Sebaliknya, "terhormat" wanita dituduh menegakkan standar moral yang mencegah rehabilitasi "wanita jatuh". Untuk wartawan Melbournian abad kesembilan belas "The Vagabond"John Stanley James, itu adalah" wanita sendiri "- tidak pernah manusia - yang melemparkan" batu pada adiknya yang sesat ".

Perspektif ini terus berlanjut di masyarakat saat ini. Menurut komentator seperti Samantha Brick, wanita, bukan pria, yang keberatan, meremehkan dan menyabot wanita yang menarik, terutama mereka yang telah memeluk seksualitas mereka.

Wanita profesional

Wanita mungkin telah dibebaskan dari ketergantungan mereka pada penyedia pria selama abad ke-20, namun hal ini tidak dikatakan telah mengurangi persaingan wanita. Sebaliknya, fenomena ini terlihat telah berpindah begitu saja ke dalam bidang profesional.

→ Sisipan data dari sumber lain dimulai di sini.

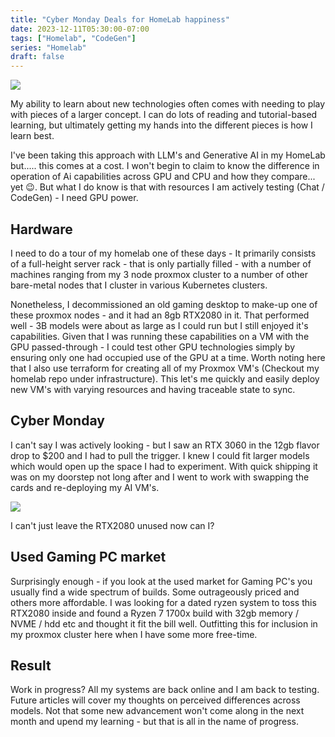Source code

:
```yaml
---
title: "Cyber Monday Deals for HomeLab happiness"
date: 2023-12-11T05:30:00-07:00
tags: ["Homelab", "CodeGen"]
series: "Homelab"
draft: false
---
```


![](https://content.bekindchooseviolence.com/homelab-3060.jpg)

My ability to learn about new technologies often comes with needing to play with pieces of a larger concept. I can do lots of reading and tutorial-based learning, but ultimately getting my hands into the different pieces is how I learn best. 

I've been taking this approach with LLM's and Generative AI in my HomeLab but..... this comes at a cost. I won't begin to claim to know the difference in operation of Ai capabilities across GPU and CPU and how they compare... yet :wink:. But what I do know is that with resources I am actively testing (Chat / CodeGen) - I need GPU power.

## Hardware

I need to do a tour of my homelab one of these days - It primarily consists of a full-height server rack - that is only partially filled - with a number of machines ranging from my 3 node proxmox cluster to a number of other bare-metal nodes that I cluster in various Kubernetes clusters. 

Nonetheless, I decommissioned an old gaming desktop to make-up one of these proxmox nodes - and it had an 8gb RTX2080 in it. That performed well - 3B models were about as large as I could run but I still enjoyed it's capabilities. Given that I was running these capabilities on a VM with the GPU passed-through - I could test other GPU technologies simply by ensuring only one had occupied use of the GPU at a time. Worth noting here that I also use terraform for creating all of my Proxmox VM's (Checkout my homelab repo under infrastructure). This let's me quickly and easily deploy new VM's with varying resources and having traceable state to sync.

## Cyber Monday

I can't say I was actively looking - but I saw an RTX 3060 in the 12gb flavor drop to $200 and I had to pull the trigger. I knew I could fit larger models which would open up the space I had to experiment. With quick shipping it was on my doorstep not long after and I went to work with swapping the cards and re-deploying my AI VM's. 

![](https://content.bekindchooseviolence.com/homelab-hotswap.jpg)

I can't just leave the RTX2080 unused now can I?

## Used Gaming PC market

Surprisingly enough - if you look at the used market for Gaming PC's you usually find a wide spectrum of builds. Some outrageously priced and others more affordable. I was looking for a dated ryzen system to toss this RTX2080 inside and found a Ryzen 7 1700x build with 32gb memory / NVME / hdd etc and thought it fit the bill well. Outfitting this for inclusion in my proxmox cluster here when I have some more free-time. 

## Result
Work in progress? All my systems are back online and I am back to testing. Future articles will cover my thoughts on perceived differences across models. Not that some new advancement won't come along in the next month and upend my learning - but that is all in the name of progress. 
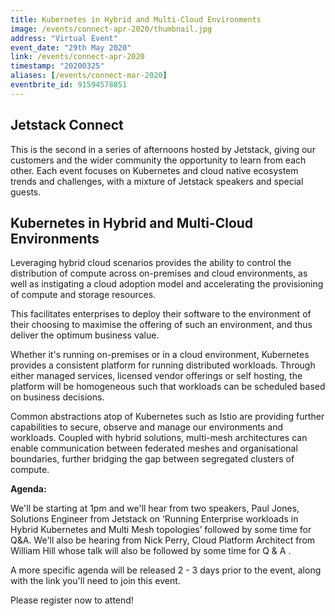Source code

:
 ```yaml
---
title: Kubernetes in Hybrid and Multi-Cloud Environments
image: /events/connect-apr-2020/thumbnail.jpg
address: "Virtual Event"
event_date: "29th May 2020"
link: /events/connect-apr-2020
timestamp: "20200325"
aliases: [/events/connect-mar-2020]
eventbrite_id: 91594578851
---
```


## Jetstack Connect

This is the second in a series of afternoons hosted by Jetstack, giving our customers and the wider community the opportunity to learn from each other. Each event focuses on Kubernetes and cloud native ecosystem trends and challenges, with a mixture of Jetstack speakers and special guests.

## Kubernetes in Hybrid and Multi-Cloud Environments

Leveraging hybrid cloud scenarios provides the ability to control the distribution of compute across on-premises and cloud environments, as well as instigating a cloud adoption model and accelerating the provisioning of compute and storage resources.

This facilitates enterprises to deploy their software to the environment of their choosing to maximise the offering of such an environment, and thus deliver the optimum business value.

Whether it's running on-premises or in a cloud environment, Kubernetes provides a consistent platform for running distributed workloads. Through either managed services, licensed vendor offerings or self hosting, the platform will be homogeneous such that workloads can be scheduled based on business decisions.

Common abstractions atop of Kubernetes such as Istio are providing further capabilities to secure, observe and manage our environments and workloads. Coupled with hybrid solutions, multi-mesh architectures can enable communication between federated meshes and organisational boundaries, further bridging the gap between segregated clusters of compute.

**Agenda:** 

We'll be starting at 1pm and we'll hear from two speakers, Paul Jones, Solutions Engineer from Jetstack on  ‘Running Enterprise workloads in Hybrid Kubernetes and Multi Mesh topologies’ followed by some time for Q&A. We'll also be hearing from Nick Perry, Cloud Platform Architect from William Hill whose talk will also be followed by some time for Q & A
. 

A more specific agenda will be released 2 - 3 days prior to the event, along with the link you'll need to join this event. 

Please register now to attend!
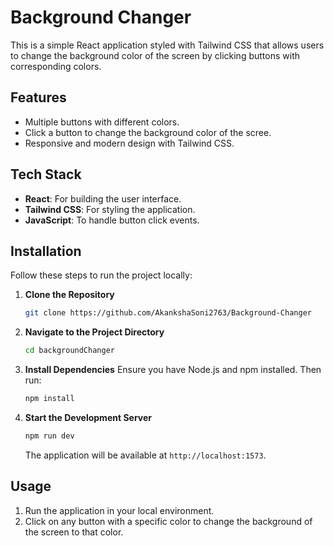 
# Background Changer


This is a simple React application styled with Tailwind CSS that allows users to change the background color of the screen by clicking buttons with corresponding colors.



## Features


- Multiple buttons with different colors.
- Click a button to change the background color of the scree.
- Responsive and modern design with Tailwind CSS.

## Tech Stack


- **React**: For building the user interface.
- **Tailwind CSS**: For styling the application.
- **JavaScript**: To handle button click events.


## Installation


Follow these steps to run the project locally:

1. **Clone the Repository**
   ```bash
   git clone https://github.com/AkankshaSoni2763/Background-Changer
   ```

2. **Navigate to the Project Directory**
   ```bash
   cd backgroundChanger
   ```

3. **Install Dependencies**
   Ensure you have Node.js and npm installed. Then run:
   ```bash
   npm install
   ```

4. **Start the Development Server**
   ```bash
   npm run dev 
   ```
   The application will be available at `http://localhost:1573`.
## Usage


1. Run the application in your local environment.
2. Click on any button with a specific color to change the background of the screen to that color.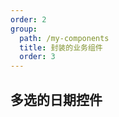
 ```yaml
---
order: 2
group:
  path: /my-components
  title: 封装的业务组件
  order: 3
---
```


## 多选的日期控件

<code src="./index.tsx" title='多选的日期控件' ></code>

<API src="./components/Calendar/index.tsx" hideTitle></API>
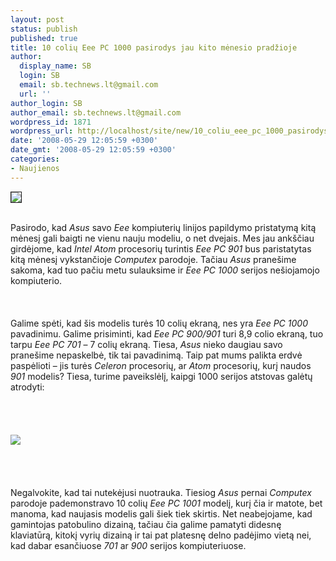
 ```yaml
---
layout: post
status: publish
published: true
title: 10 colių Eee PC 1000 pasirodys jau kito mėnesio pradžioje
author:
  display_name: SB
  login: SB
  email: sb.technews.lt@gmail.com
  url: ''
author_login: SB
author_email: sb.technews.lt@gmail.com
wordpress_id: 1871
wordpress_url: http://localhost/site/new/10_coliu_eee_pc_1000_pasirodys_jau_kito_menesio_pradzioje/
date: '2008-05-29 12:05:59 +0300'
date_gmt: '2008-05-29 12:05:59 +0300'
categories:
- Naujienos
---
```

<div class="imgright"><img src="http://img140.imageshack.us/img140/3316/asuslogohb6.jpg" border="1"></div>
<p><br>Pasirodo, kad <i>Asus</i> savo <i>Eee</i> kompiuterių linijos papildymo pristatymą kitą mėnesį gali baigti ne vienu nauju modeliu, o net dvejais. Mes jau ankščiau girdėjome, kad <i>Intel Atom</i> procesorių turintis <i>Eee PC 901</i> bus paristatytas kitą mėnesį vykstančioje <i>Computex</i> parodoje. Tačiau <i>Asus</i> pranešime sakoma, kad tuo pačiu metu sulauksime ir <i>Eee PC 1000</i> serijos nešiojamojo kompiuterio.<br />
<br><br />
<br>Galime spėti, kad šis modelis turės 10 colių ekraną, nes yra <i>Eee PC 1000</i> pavadinimu. Galime prisiminti, kad <i>Eee PC 900/901</i> turi 8,9 colio ekraną, tuo tarpu <i>Eee PC 701</i> – 7 colių ekraną. Tiesa, <i>Asus</i> nieko daugiau savo pranešime nepaskelbė, tik tai pavadinimą. Taip pat mums palikta erdvė paspėlioti – jis turės <i>Celeron</i> procesorių, ar <i>Atom</i> procesorių, kurį naudos <i>901</i> modelis? Tiesa, turime paveikslėlį, kaipgi 1000 serijos atstovas galėtų atrodyti:<br />
<br><br />
<br><br><img src="http://img140.imageshack.us/img140/8326/eeepc1001iw5.jpg"><br><br />
<br><br />
<br>Negalvokite, kad tai nutekėjusi nuotrauka. Tiesiog <i>Asus</i> pernai <i>Computex</i> parodoje pademonstravo 10 colių <i>Eee PC 1001</i> modelį, kurį čia ir matote, bet manoma, kad naujasis modelis gali šiek tiek skirtis. Net neabejojame, kad gamintojas patobulino dizainą, tačiau čia galime pamatyti didesnę klaviatūrą, kitokį vyrių dizainą ir tai pat platesnę delno padėjimo vietą nei, kad dabar esančiuose <i>701</i> ar <i>900</i> serijos kompiuteriuose.<br />
<br><br />
<br><br />
<br><br />
<br></p>
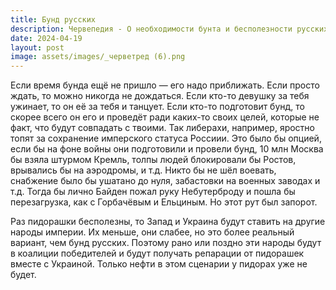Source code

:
 ```yaml
---
title: Бунд русских
description: Червепедия - О необходимости бунта и бесполезности русских в этом деле.
date: 2024-04-19
layout: post
image: assets/images/_черветред (6).png
---
```


<p>Если время бунда ещё не пришло — его надо приближать. Если просто ждать, то можно никогда не дождаться. Если кто-то девушку за тебя ужинает, то он её за тебя и танцует. Если кто-то подготовит бунд, то скорее всего он его и проведёт ради каких-то своих целей, которые не факт, что будут совпадать с твоими. Так либерахи, например, яростно топят за сохранение имперского статуса Россиии. Это было бы опцией, если бы на фоне войны они подготовили и провели бунд, 10 млн Москва бы взяла штурмом Кремль, толпы людей блокировали бы Ростов, врывались бы на аэродромы, и т.д. Никто бы не шёл воевать, снабжение было бы ушатано до нуля, забастовки на военных заводах и т.д. Тогда бы лично Байден пожал руку Небутерброду и пошла бы перезагрузка, как с Горбачёвым и Ельциным. Но этот рут был запорот.</p>

<p>Раз пидорашки бесполезны, то Запад и Украина будут ставить на другие народы империи. Их меньше, они слабее, но это более реальный вариант, чем бунд русских. Поэтому рано или поздно эти народы будут в коалиции победителей и будут получать репарации от пидорашек вместе с Украиной. Только нефти в этом сценарии у пидорах уже не будет.</p>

Banyak yang percaya bahwa atasan wanita lebih tangguh terhadap pegawai wanita, enggan untuk membantu orang lain menghancurkan plafon kaca karena takut kehilangan posisi istimewa mereka sendiri.

Sebuah 2011 studi psikologis menyimpulkan bahwa tuduhan perilaku "Queen Bee" biasanya dihasilkan dari wanita yang memiliki standar profesional yang berbeda. Daya saing dan otoritarianisme, menurut peneliti, dirasakan negatif saat ditampilkan oleh wanita, tapi bukan laki-laki.

Sekali lagi, persepsi semacam itu bukanlah hal baru.

Dalam ekonomi gelap abad kesembilan belas, penjaga bordil digambarkan dengan iri hati menjaga posisi yang lebih istimewa yang mereka miliki atas pelacur biasa. Madams dikatakan menipu perempuan lain dari upah mereka dengan rasa schadenfreude.

Ada dugaan serupa tentang eksploitasi perempuan dalam ekonomi yang sah. Pembaharu sosial Helen Campbell, di Tahanan Kemiskinan (1900), sebuah penyelidikan terhadap pekerja pabrik wanita Amerika, menyatakan:

Pengawas industri wanita tidak hanya dipenuhi dengan keserakahan dan rumit dan tidak pasti dalam metode mereka sebagai kelas terburuk majikan laki-laki, tapi bahkan lebih cerdik dalam cara pemaksaan tertentu.

Mitos Berlanjut

Entah dalam kehidupan profesional atau pribadi mereka, memang benar bahwa wanita tidak selalu memperlakukan wanita lain dengan baik. Tapi hal yang sama bisa dikatakan untuk pria.

Kita bisa dengan mudah menemukan bukti bahwa semua orang saling membenci - misalnya, dengan menunjukkan bahwa sebagian besar kejahatan kekerasan dilakukan oleh laki-laki terhadap orang lain.

Namun berabad-abad menjadi wanita mengatakan kepada masing-masing orang lain musuh terburuk telah mengakibatkan bias konfirmasi. Kami diprogram untuk mengidentifikasi bukti yang mendukung hipotesis yang sudah ada sebelumnya.

Dan saat cerita tentang persaingan wanita menghiasi layar kita - misalnya, antara ibu di Tangan yang Rocks Cradle yang (1992), klik empat orang di Pembohong kecil (2010 - sekarang) dan rivalnya kriminal di Indonesia Underbelly: Razor (2011) - naratif ini hanya lebih menggugah daripada kenyataan kekerasan laki-laki.

Sebuah keasyikan dengan "kejahatan"-on-girl tidak hanya mengalihkan perhatian dari masalah yang lebih besar dihadapi perempuan, seperti kekerasan yang dilakukan terhadap mereka oleh orang-orang, tetapi sampai batas tertentu memvalidasi wanita-sebagai-rendah sikap yang berkontribusi terhadap kejahatan tersebut.

Kritik budaya HL Mencken Pernah didefinisikan sebagai misoginis sebagai pria yang membenci wanita sebanyak wanita saling membenci. Dengan gampang menyarankan bahwa semua wanita saling membenci memberi izin diam bagi pria untuk membenci wanita juga.

Tentang PenulisPercakapan

alana piperAlana Piper, Peneliti, Griffith Criminology Institute, Universitas Griffith. Dia memiliki berbagai kepentingan yang melibatkan sejarah sosial dan budaya Australia, terutama yang berkaitan dengan isu tatanan sosial dan kontrol, media, dan gender, kelas dan identitas rasial.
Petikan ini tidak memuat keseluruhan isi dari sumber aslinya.